GIVEN INFORMATION START

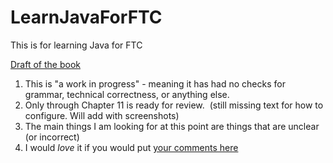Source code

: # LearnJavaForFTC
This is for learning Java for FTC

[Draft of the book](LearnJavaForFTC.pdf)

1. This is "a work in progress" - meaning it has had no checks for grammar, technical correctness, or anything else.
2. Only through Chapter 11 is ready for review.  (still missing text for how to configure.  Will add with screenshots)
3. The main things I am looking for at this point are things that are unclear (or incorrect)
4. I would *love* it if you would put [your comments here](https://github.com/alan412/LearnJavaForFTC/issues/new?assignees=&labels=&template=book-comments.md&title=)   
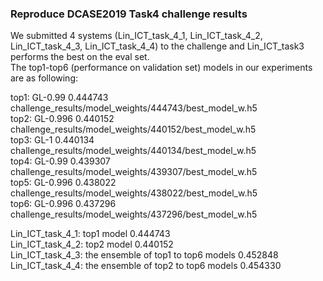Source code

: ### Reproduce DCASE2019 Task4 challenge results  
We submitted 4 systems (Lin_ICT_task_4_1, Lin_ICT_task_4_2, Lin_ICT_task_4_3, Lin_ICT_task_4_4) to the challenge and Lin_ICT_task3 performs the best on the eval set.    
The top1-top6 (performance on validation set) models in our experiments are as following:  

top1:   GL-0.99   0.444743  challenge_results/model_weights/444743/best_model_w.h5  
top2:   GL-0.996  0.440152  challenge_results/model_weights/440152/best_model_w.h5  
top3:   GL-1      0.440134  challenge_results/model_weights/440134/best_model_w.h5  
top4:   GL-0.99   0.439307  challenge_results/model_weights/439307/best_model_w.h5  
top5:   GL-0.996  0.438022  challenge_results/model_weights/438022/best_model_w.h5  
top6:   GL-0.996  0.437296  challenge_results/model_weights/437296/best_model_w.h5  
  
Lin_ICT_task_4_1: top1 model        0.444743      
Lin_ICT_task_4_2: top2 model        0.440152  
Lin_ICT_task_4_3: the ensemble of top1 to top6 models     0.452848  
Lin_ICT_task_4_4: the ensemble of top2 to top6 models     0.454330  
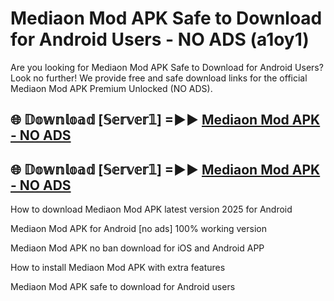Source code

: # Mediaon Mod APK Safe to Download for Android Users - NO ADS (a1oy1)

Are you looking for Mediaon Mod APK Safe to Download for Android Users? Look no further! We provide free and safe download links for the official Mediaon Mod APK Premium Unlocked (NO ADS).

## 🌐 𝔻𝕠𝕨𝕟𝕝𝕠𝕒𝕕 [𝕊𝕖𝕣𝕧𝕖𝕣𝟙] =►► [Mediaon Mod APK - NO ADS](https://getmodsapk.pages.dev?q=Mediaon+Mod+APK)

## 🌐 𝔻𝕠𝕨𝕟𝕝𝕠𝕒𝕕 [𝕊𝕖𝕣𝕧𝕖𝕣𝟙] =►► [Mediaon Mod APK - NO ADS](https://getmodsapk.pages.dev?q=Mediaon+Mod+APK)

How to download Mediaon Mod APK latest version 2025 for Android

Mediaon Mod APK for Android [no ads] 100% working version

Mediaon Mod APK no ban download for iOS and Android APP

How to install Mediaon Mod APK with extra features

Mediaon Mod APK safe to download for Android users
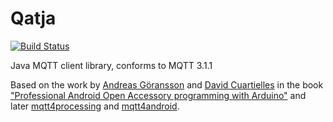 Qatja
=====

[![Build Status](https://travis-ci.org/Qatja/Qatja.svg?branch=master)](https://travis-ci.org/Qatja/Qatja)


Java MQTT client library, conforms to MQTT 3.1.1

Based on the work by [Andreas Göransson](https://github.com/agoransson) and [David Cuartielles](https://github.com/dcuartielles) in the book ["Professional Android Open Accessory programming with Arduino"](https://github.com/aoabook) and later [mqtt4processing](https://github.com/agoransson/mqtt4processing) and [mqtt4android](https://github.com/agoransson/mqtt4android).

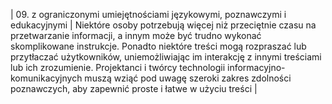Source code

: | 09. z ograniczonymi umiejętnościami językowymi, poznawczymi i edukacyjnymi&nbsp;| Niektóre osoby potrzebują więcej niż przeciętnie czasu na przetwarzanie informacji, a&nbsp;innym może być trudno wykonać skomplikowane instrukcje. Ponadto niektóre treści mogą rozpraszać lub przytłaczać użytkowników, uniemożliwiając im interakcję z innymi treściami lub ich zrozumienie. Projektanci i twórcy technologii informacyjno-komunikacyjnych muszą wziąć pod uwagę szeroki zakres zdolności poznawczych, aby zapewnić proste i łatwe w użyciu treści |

GIVEN INFORMATION END

TASK TO CARRY OUT: If a record holds a picture, leave the picture out and copy everything else exactly.

TASK RESULT:
Source code

: # LearnJavaForFTC
This is for learning Java for FTC

[Draft of the book](LearnJavaForFTC.pdf)

1. This is "a work in progress" - meaning it has had no checks for grammar, technical correctness, or anything else.
2. Only through Chapter 11 is ready for review.  (still missing text for how to configure.  Will add with screenshots)
3. The main things I am looking for at this point are things that are unclear (or incorrect)
4. I would *love* it if you would put [your comments here](https://github.com/alan412/LearnJavaForFTC/issues/new?assignees=&labels=&template=book-comments.md&title=)   
Source code

: ### Reproduce DCASE2019 Task4 challenge results  
We submitted 4 systems (Lin_ICT_task_4_1, Lin_ICT_task_4_2, Lin_ICT_task_4_3, Lin_ICT_task_4_4) to the challenge and Lin_ICT_task3 performs the best on the eval set.    
The top1-top6 (performance on validation set) models in our experiments are as following:  

top1:   GL-0.99   0.444743  challenge_results/model_weights/444743/best_model_w.h5  
top2:   GL-0.996  0.440152  challenge_results/model_weights/440152/best_model_w.h5  
top3:   GL-1      0.440134  challenge_results/model_weights/440134/best_model_w.h5  
top4:   GL-0.99   0.439307  challenge_results/model_weights/439307/best_model_w.h5  
top5:   GL-0.996  0.438022  challenge_results/model_weights/438022/best_model_w.h5  
top6:   GL-0.996  0.437296  challenge_results/model_weights/437296/best_model_w.h5  
  
Lin_ICT_task_4_1: top1 model        0.444743      
Lin_ICT_task_4_2: top2 model        0.440152  
Lin_ICT_task_4_3: the ensemble of top1 to top6 models     0.452848  
Lin_ICT_task_4_4: the ensemble of top2 to top6 models     0.454330  
Source code

: # Mediaon Mod APK Safe to Download for Android Users - NO ADS (a1oy1)

Are you looking for Mediaon Mod APK Safe to Download for Android Users? Look no further! We provide free and safe download links for the official Mediaon Mod APK Premium Unlocked (NO ADS).

## 🌐 𝔻𝕠𝕨𝕟𝕝𝕠𝕒𝕕 [𝕊𝕖𝕣𝕧𝕖𝕣𝟙] =►► [Mediaon Mod APK - NO ADS](https://getmodsapk.pages.dev?q=Mediaon+Mod+APK)

## 🌐 𝔻𝕠𝕨𝕟𝕝𝕠𝕒𝕕 [𝕊𝕖𝕣𝕧𝕖𝕣𝟙] =►► [Mediaon Mod APK - NO ADS](https://getmodsapk.pages.dev?q=Mediaon+Mod+APK)

How to download Mediaon Mod APK latest version 2025 for Android

Mediaon Mod APK for Android [no ads] 100% working version

Mediaon Mod APK no ban download for iOS and Android APP

How to install Mediaon Mod APK with extra features

Mediaon Mod APK safe to download for Android users
 Qatja
=====

[![Build Status](https://travis-ci.org/Qatja/Qatja.svg?branch=master)](https://travis-ci.org/Qatja/Qatja)


Java MQTT client library, conforms to MQTT 3.1.1

Based on the work by [Andreas Göransson](https://github.com/agoransson) and [David Cuartielles](https://github.com/dcuartielles) in the book ["Professional Android Open Accessory programming with Arduino"](https://github.com/aoabook) and later [mqtt4processing](https://github.com/agoransson/mqtt4processing) and [mqtt4android](https://github.com/agoransson/mqtt4android).

Source code

: | 09. z ograniczonymi umiejętnościami językowymi, poznawczymi i edukacyjnymi&nbsp;| Niektóre osoby potrzebują więcej niż przeciętnie czasu na przetwarzanie informacji, a&nbsp;innym może być trudno wykonać skomplikowane instrukcje. Ponadto niektóre treści mogą rozpraszać lub przytłaczać użytkowników, uniemożliwiając im interakcję z innymi treściami lub ich zrozumienie. Projektanci i twórcy technologii informacyjno-komunikacyjnych muszą wziąć pod uwagę szeroki zakres zdolności poznawczych, aby zapewnić proste i łatwe w użyciu treści |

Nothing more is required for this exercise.